A. Porchet, la signature de l’émail (II/II)

MÉTIERS D'ART.

L’émailleuse Anita Porchet revendique son statut d’artisane indépendante. D’une voix douce, elle nous explique les différentes techniques qu’elle aime utiliser aujourd’hui, fruit d’une vie d’expérience et de projets menés avec de très nombreuses marques horlogères, de Patek Philippe à Chanel, en passant par Hermès. Elle défend ses convictions avec la pertinence de celle qui a longtemps lutté pour conquérir son espace. D’une créativité hors norme, philosophe à ses heures, sa « griffe » se caractérise par une complète liberté. Les techniques dialoguent entre elles dans des œuvres « d’art total » qui parfois dépassent même, les limites du cadran pour s’inviter sur la surface des boîtiers. Malgré la reconnaissance de ses pairs et un chapelet de prix, cette incontournable du monde des métiers d’art horloger sait garder la tête froide. Très largement imitée, elle ne peut se reposer sur ses lauriers, ce qui d’ailleurs lui sied bien, car, et pour citer ces propres mots : « dans l’émaillage, ce qui me passionne, c’est précisément de ne pas maîtriser, d’être toujours en difficulté ». Nous reprenons ici notre entretien, dont vous trouverez la première partie dans notre article précédent. Propos recueillis par Hubert de Haro / HDH Publishing, dans l'atelier de l’émailleuse Anita Porchet, Corcelles-le-Jorat, Suisse. Mis en page le 21 avril 2023.

 

Hubert de Haro : Quels sont vos projets actuels ? Anita Porchet : Heureusement, ils sont nombreux. J’ai par exemple un projet pour Patek Philippe qui devrait être prêt dans trois ans.

Montre-bracelet Patek Philippe Golden Ellipse "Aigrettes blanches" ref. 5738/50G-026. Collection Haut artisanat 2023. Exposée pour la première fois en avril 2023 dans la boutique genevoise de la marque, Anita Porchet exprime ici son talent d'émailleuse, dans cette interprétation d'une estampe japonaise de 1920, où elle a recours à la technique du cloisonné non pas pour séparer des couleurs mais pour souligner les coutours des aigrettes. Les flocons de neige, d'un réalisme saisissant, semblent virevolter dans une chorégraphie aléatoire délicate. © Patek Philippe.

 

Souhaitez-vous agrandir votre atelier ? Pas du tout. Comme je termine et je polis tous les cadrans moi-même, c’est difficile. Par ailleurs, je prévois que les grands groupes horlogers intègrent prochainement, encore plus en interne le métier d’émailleur. Je ne pense pas que cela soit la meilleure solution pour les marques horlogères. Dans mon cas, en tant qu’indépendante, je reste très fidèle à mes clients alors que des artisans employés en interne changent souvent d’entreprise.

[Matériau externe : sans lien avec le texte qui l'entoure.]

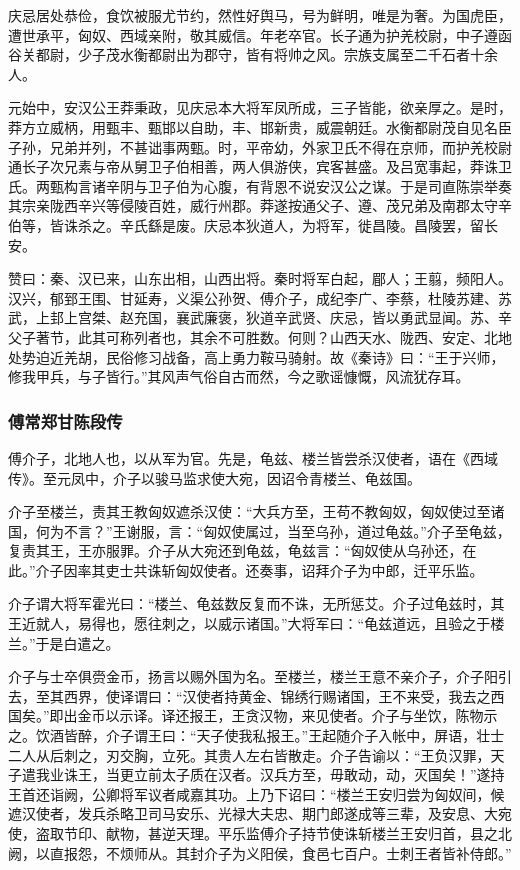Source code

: \documentclass[]{article}
\begin{document}
庆忌居处恭俭，食饮被服尤节约，然性好舆马，号为鲜明，唯是为奢。为国虎臣，遭世承平，匈奴、西域亲附，敬其威信。年老卒官。长子通为护羌校尉，中子遵函谷关都尉，少子茂水衡都尉出为郡守，皆有将帅之风。宗族支属至二千石者十余人。

元始中，安汉公王莽秉政，见庆忌本大将军凤所成，三子皆能，欲亲厚之。是时，莽方立威柄，用甄丰、甄邯以自助，丰、邯新贵，威震朝廷。水衡都尉茂自见名臣子孙，兄弟并列，不甚诎事两甄。时，平帝幼，外家卫氏不得在京师，而护羌校尉通长子次兄素与帝从舅卫子伯相善，两人俱游侠，宾客甚盛。及吕宽事起，莽诛卫氏。两甄构言诸辛阴与卫子伯为心腹，有背恩不说安汉公之谋。于是司直陈崇举奏其宗亲陇西辛兴等侵陵百姓，威行州郡。莽遂按通父子、遵、茂兄弟及南郡太守辛伯等，皆诛杀之。辛氏繇是废。庆忌本狄道人，为将军，徙昌陵。昌陵罢，留长安。

赞曰：秦、汉已来，山东出相，山西出将。秦时将军白起，郿人；王翦，频阳人。汉兴，郁郅王围、甘延寿，义渠公孙贺、傅介子，成纪李广、李蔡，杜陵苏建、苏武，上邽上宫桀、赵充国，襄武廉褒，狄道辛武贤、庆忌，皆以勇武显闻。苏、辛父子著节，此其可称列者也，其余不可胜数。何则？山西天水、陇西、安定、北地处势迫近羌胡，民俗修习战备，高上勇力鞍马骑射。故《秦诗》曰：``王于兴师，修我甲兵，与子皆行。''其风声气俗自古而然，今之歌谣慷慨，风流犹存耳。

\hypertarget{header-n5131}{%
\subsubsection{傅常郑甘陈段传}\label{header-n5131}}

傅介子，北地人也，以从军为官。先是，龟兹、楼兰皆尝杀汉使者，语在《西域传》。至元凤中，介子以骏马监求使大宛，因诏令青楼兰、龟兹国。

介子至楼兰，责其王教匈奴遮杀汉使：``大兵方至，王苟不教匈奴，匈奴使过至诸国，何为不言？''王谢服，言：``匈奴使属过，当至乌孙，道过龟兹。''介子至龟兹，复责其王，王亦服罪。介子从大宛还到龟兹，龟兹言：``匈奴使从乌孙还，在此。''介子因率其吏士共诛斩匈奴使者。还奏事，诏拜介子为中郎，迁平乐监。

介子谓大将军霍光曰：``楼兰、龟兹数反复而不诛，无所惩艾。介子过龟兹时，其王近就人，易得也，愿往刺之，以威示诸国。''大将军曰：``龟兹道远，且验之于楼兰。''于是白遣之。

介子与士卒俱赍金币，扬言以赐外国为名。至楼兰，楼兰王意不亲介子，介子阳引去，至其西界，使译谓曰：``汉使者持黄金、锦绣行赐诸国，王不来受，我去之西国矣。''即出金币以示译。译还报王，王贪汉物，来见使者。介子与坐饮，陈物示之。饮酒皆醉，介子谓王曰：``天子使我私报王。''王起随介子入帐中，屏语，壮士二人从后刺之，刃交胸，立死。其贵人左右皆散走。介子告谕以：``王负汉罪，天子遣我业诛王，当更立前太子质在汉者。汉兵方至，毋敢动，动，灭国矣！''遂持王首还诣阙，公卿将军议者咸嘉其功。上乃下诏曰：``楼兰王安归尝为匈奴间，候遮汉使者，发兵杀略卫司马安乐、光禄大夫忠、期门郎遂成等三辈，及安息、大宛使，盗取节印、献物，甚逆天理。平乐监傅介子持节使诛斩楼兰王安归首，县之北阙，以直报怨，不烦师从。其封介子为义阳侯，食邑七百户。士刺王者皆补侍郎。''
\end{document}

Avez-vous pensé à un projet d’école d’émaillage Anita Porchet ? Pourquoi pas. Mais il faudrait que ce soit une école indépendante des grands groupes, ce qui est difficile aujourd’hui. Je préfère donc, enseigner mon métier chaque jour, à mes deux collaboratrices. Elles m’accompagnent depuis 8 années déjà car l’émaillage exige un apprentissage très long.

Existe-t-il une communauté d’émailleurs ? À mes débuts, je faisais partie du groupement des émailleurs à Genève. L’idée initiale était de pouvoir acheter des émaux en groupe et de les partager, mais l’association a périclité. Pour moi, aujourd’hui, comme il n’existe pas d’école, et donc pas de diplôme d’émailleur, personne ne peut affirmer être émailleur ! Pas même moi ! C’est un métier très secret : le résultat d’années d’expérience, de succès et d’échecs. Par exemple, je n’ai jamais vu Suzanne Rohr2 travailler. Elle a attendu vingt ans pour commencer à me transmettre ce qu’elle savait et ce qu’elle sait. Alors peut-être un jour, lorsque je terminerai une peinture miniature que je réalise d'après ses conseils, et qu’elle en sera satisfaite… je pourrai dire que je suis émailleuse !

Lorsque je terminerai une peinture miniature que je réalise en suivant les conseils de Suzanne Rohr, et qu’elle en sera satisfaite… je pourrai dire que je suis émailleuse !

Anita Porchet

Êtes-vous toujours satisfaite de votre travail ? Non, bien sûr. Dans le cas de la technique du cloisonné, si vous n’êtes pas détendue, rien ne sort. Il faut un geste sûr et très délicat. Tenir le fil, le guider avec une certaine dose de pression, ni trop, ni pas assez, avant de le couper. Lorsque rien ne va, je préfère broyer des pigments ou aller en forêt. La nature est source d’inspiration pour moi. Ma palette se nourrit de mes promenades.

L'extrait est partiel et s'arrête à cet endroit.